● **What is being asked**:
Find and copy each line of the records where the string "rangle" shows up.

● **Supplied material**:
--- START ---
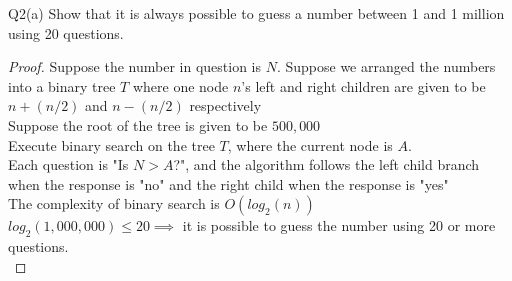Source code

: \begin{problem}
  {Q2(a)}
  Show that it is always possible to guess a number between 1 and 1 million using 20 questions.
  \begin{proof}
    Suppose the number in question is $N$.
    Suppose we arranged the numbers into a binary tree $T$ where one node $n$'s left and right children are given to be $n + (n / 2)$ and $n - (n / 2)$ respectively \\
    Suppose the root of the tree is given to be $500,000$ \\
    Execute binary search on the tree $T$, where the current node is $A$. \\
    Each question is "Is $N > A$?", and the algorithm follows the left child branch when the response is "no" and the right child when the response is "yes" \\
    The complexity of binary search is $O(log_2(n))$ \\
    $log_2(1,000,000) \leq 20 \implies $ it is possible to guess the number using 20 or more questions. \\
  \end{proof}
\end{problem}
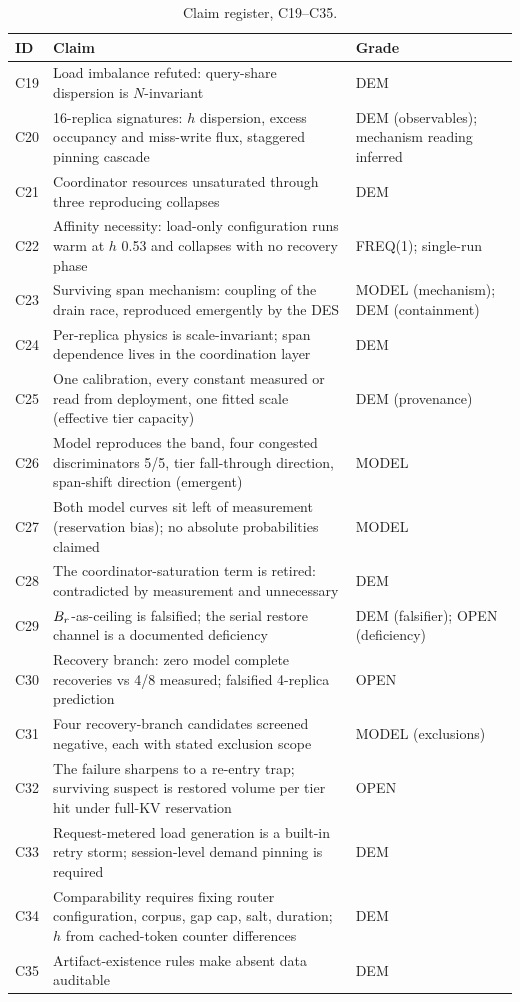 \begin{table}[t]
\centering
\small
\begin{tabularx}{\textwidth}{@{}lXl@{}}
\toprule
ID & Claim & Grade \\
\midrule
C19 & Load imbalance refuted: query-share dispersion is $N$-invariant & DEM \\
C20 & 16-replica signatures: $h$ dispersion, excess occupancy and miss-write flux, staggered pinning cascade & DEM (observables); mechanism reading inferred \\
C21 & Coordinator resources unsaturated through three reproducing collapses & DEM \\
C22 & Affinity necessity: load-only configuration runs warm at $h$ 0.53 and collapses with no recovery phase & FREQ(1); single-run \\
C23 & Surviving span mechanism: coupling of the drain race, reproduced emergently by the DES & MODEL (mechanism); DEM (containment) \\
C24 & Per-replica physics is scale-invariant; span dependence lives in the coordination layer & DEM \\
C25 & One calibration, every constant measured or read from deployment, one fitted scale (effective tier capacity) & DEM (provenance) \\
C26 & Model reproduces the band, four congested discriminators 5/5, tier fall-through direction, span-shift direction (emergent) & MODEL \\
C27 & Both model curves sit left of measurement (reservation bias); no absolute probabilities claimed & MODEL \\
C28 & The coordinator-saturation term is retired: contradicted by measurement and unnecessary & DEM \\
C29 & $\Br$-as-ceiling is falsified; the serial restore channel is a documented deficiency & DEM (falsifier); OPEN (deficiency) \\
C30 & Recovery branch: zero model complete recoveries vs 4/8 measured; falsified 4-replica prediction & OPEN \\
C31 & Four recovery-branch candidates screened negative, each with stated exclusion scope & MODEL (exclusions) \\
C32 & The failure sharpens to a re-entry trap; surviving suspect is restored volume per tier hit under full-KV reservation & OPEN \\
C33 & Request-metered load generation is a built-in retry storm; session-level demand pinning is required & DEM \\
C34 & Comparability requires fixing router configuration, corpus, gap cap, salt, duration; $h$ from cached-token counter differences & DEM \\
C35 & Artifact-existence rules make absent data auditable & DEM \\
\bottomrule
\end{tabularx}
\caption{Claim register, C19--C35.}
\label{tab:claims-b}
\end{table}
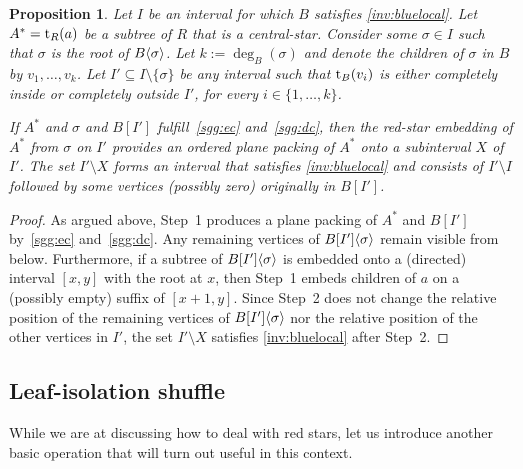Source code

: \documentclass[11pt,a4paper,colorlinks=true,urlcolor=blue,citecolor=red]{article}
\theoremstyle{plain}
\newtheorem{proposition}[theorem]{Proposition}
\begin{document}
\begin{proposition}\label{prop:stargreedygrab}
  Let $I$ be an interval for which $B$ satisfies
  \ref{inv:bluelocal}. Let $A^*=\mathrm t_R(a)$ be a subtree of $R$ that is a
  central-star. Consider some $\sigma\in I$ such that $\sigma$ is the
  root of $B\langle{\sigma}\rangle$. Let $k:=\deg_{B}(\sigma)$ and denote the
  children of $\sigma$ in $B$ by $v_1,\dots,v_k$. Let
  $I'\subseteq I\setminus\{\sigma\}$ be any interval such that
  $\mathrm t_B(v_i)$ is either completely inside or completely outside $I'$,
  for every $i\in\{1,\ldots,k\}$.

  If $A^*$ and $\sigma$ and $B[I']$ fulfill~\ref{sgg:ec}
  and~\ref{sgg:dc}, then the red-star embedding of $A^*$ from $\sigma$
  on $I'$ provides an ordered plane packing of $A^*$ onto a subinterval
  $X$ of $I'$. The set $I'\setminus X$ forms an interval that satisfies
  \ref{inv:bluelocal} and consists of $I'\setminus I$ followed by some
  vertices (possibly zero) originally in $B[I']$.
\end{proposition}
\begin{proof}
  As argued above, Step~1 produces a plane packing of $A^*$ and $B[I']$
  by~\ref{sgg:ec} and~\ref{sgg:dc}. Any remaining vertices of
  $B{[I']}\langle{\sigma}\rangle$ remain visible from below. Furthermore, if a
  subtree of $B{[I']}\langle{\sigma}\rangle$ is embedded onto a (directed)
  interval $[x,y]$ with the root at $x$, then Step~1 embeds children of
  $a$ on a (possibly empty) suffix of $[x+1,y]$. Since Step~2 does not
  change the relative position of the remaining vertices of
  $B{[I']}\langle{\sigma}\rangle$ nor the relative position of the other
  vertices in $I'$, the set $I'\setminus X$ satisfies
  \ref{inv:bluelocal} after Step~2.
\end{proof}

\subsection{Leaf-isolation shuffle}
While we are at discussing how to deal with red stars, let us introduce
another basic operation that will turn out useful in this context.
\end{document}
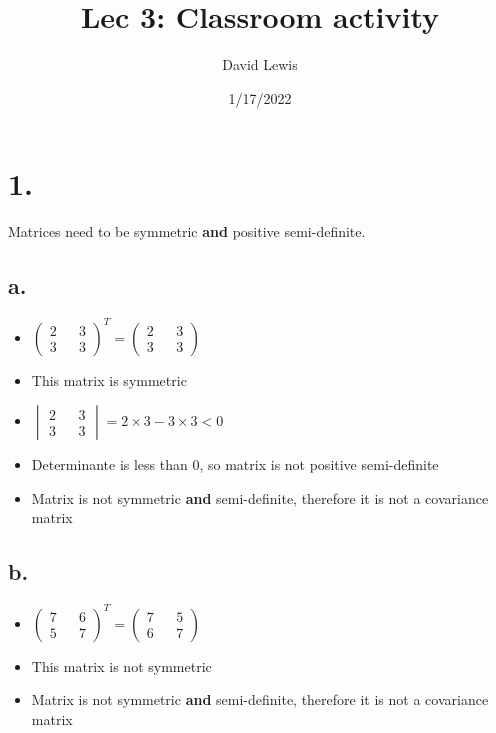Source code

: \documentclass[11pt]{article}
\author{David Lewis}
\date{1/17/2022}
\title{Lec 3: Classroom activity}
\begin{document}
\maketitle
\section*{1.}
\label{sec:org1b8e936}
Matrices need to be symmetric \textbf{and} positive semi-definite.
\subsection*{a.}
\label{sec:org54d6a9b}
\begin{itemize}
\item \(\begin{pmatrix}2 && 3 \\ 3 && 3 \end{pmatrix}^T = \begin{pmatrix}2 && 3 \\ 3 && 3 \end{pmatrix}\)
\item This matrix is symmetric
\item \(\begin{vmatrix}2 && 3 \\3 && 3\end{vmatrix} = 2 \times 3 - 3 \times 3 < 0\)
\item Determinante is less than 0, so matrix is not positive semi-definite
\item Matrix is not symmetric \textbf{and} semi-definite, therefore it is not a covariance matrix
\end{itemize}
\subsection*{b.}
\label{sec:orge5ad79d}
\begin{itemize}
\item \(\begin{pmatrix}7 && 6 \\ 5 && 7 \end{pmatrix}^T = \begin{pmatrix}7 && 5 \\ 6 && 7 \end{pmatrix}\)
\item This matrix is not symmetric
\item Matrix is not symmetric \textbf{and} semi-definite, therefore it is not a covariance matrix
\end{itemize}
\end{document}
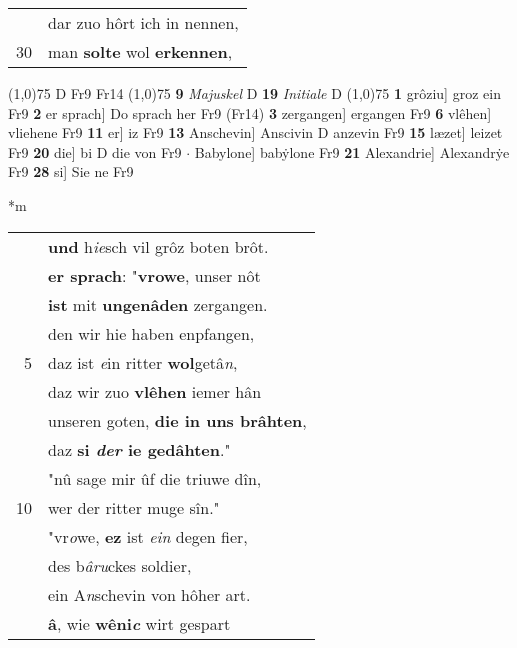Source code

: \documentclass[8pt,a4paper,notitlepage]{article}
\begin{document}
\begin{table}[ht]
\begin{minipage}[t]{0.5\linewidth}
\begin{tabular}{rl}
 & dar zuo hôrt ich in nennen,\\ 
30 & man \textbf{solte} wol \textbf{erkennen},\\ 
\end{tabular}
\scriptsize
\line(1,0){75} \newline
D Fr9 Fr14 \newline
\line(1,0){75} \newline
\textbf{9} \textit{Majuskel} D  \textbf{19} \textit{Initiale} D  \newline
\line(1,0){75} \newline
\textbf{1} grôziu] groz ein Fr9 \textbf{2} er sprach] Do sprach her Fr9 (Fr14) \textbf{3} zergangen] ergangen Fr9 \textbf{6} vlêhen] vliehene Fr9 \textbf{11} er] iz Fr9 \textbf{13} Anschevin] Anscivin D anzevin Fr9 \textbf{15} læzet] leizet Fr9 \textbf{20} die] bi D die von Fr9  $\cdot$ Babylone] babẏlone Fr9 \textbf{21} Alexandrie] Alexandrẏe Fr9 \textbf{28} si] Sie ne Fr9 \newline
\end{minipage}
\hspace{0.5cm}
\begin{minipage}[t]{0.5\linewidth}
\small
\begin{center}*m
\end{center}
\begin{tabular}{rl}
 & \textbf{und} h\textit{ie}sch vil grôz boten brôt.\\ 
 & \textbf{er sprach}: "\textbf{vrowe}, unser nôt\\ 
 & \textbf{ist} mit \textbf{ungenâden} zergangen.\\ 
 & den wir hie haben enpfangen,\\ 
5 & daz ist \textit{e}in ritter \textbf{wol}getâ\textit{n},\\ 
 & daz wir zuo \textbf{vlêhen} iemer hân\\ 
 & unseren goten, \textbf{die in uns brâhten},\\ 
 & daz \textbf{si \textit{der} ie gedâhten}."\\ 
 & "nû sage mir ûf die triuwe dîn,\\ 
10 & wer der ritter muge sîn."\\ 
 & "vr\textit{o}we, \textbf{ez} ist \textit{ein} degen fier,\\ 
 & des b\textit{âru}ckes soldier,\\ 
 & ein A\textit{n}schevin von hôher art.\\ 
 & \textbf{â}, wie \textbf{wêni\textit{c}} wirt gespart\\ 

\end{tabular}
\end{minipage}
\end{table}
\end{document}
--- END ---
● **Result below**:
  root of $B\langle{\sigma}\rangle$. Let $k:=\deg_{B}(\sigma)$ and denote the
  $B{[I']}\langle{\sigma}\rangle$ remain visible from below. Furthermore, if a
  subtree of $B{[I']}\langle{\sigma}\rangle$ is embedded onto a (directed)
  $B{[I']}\langle{\sigma}\rangle$ nor the relative position of the other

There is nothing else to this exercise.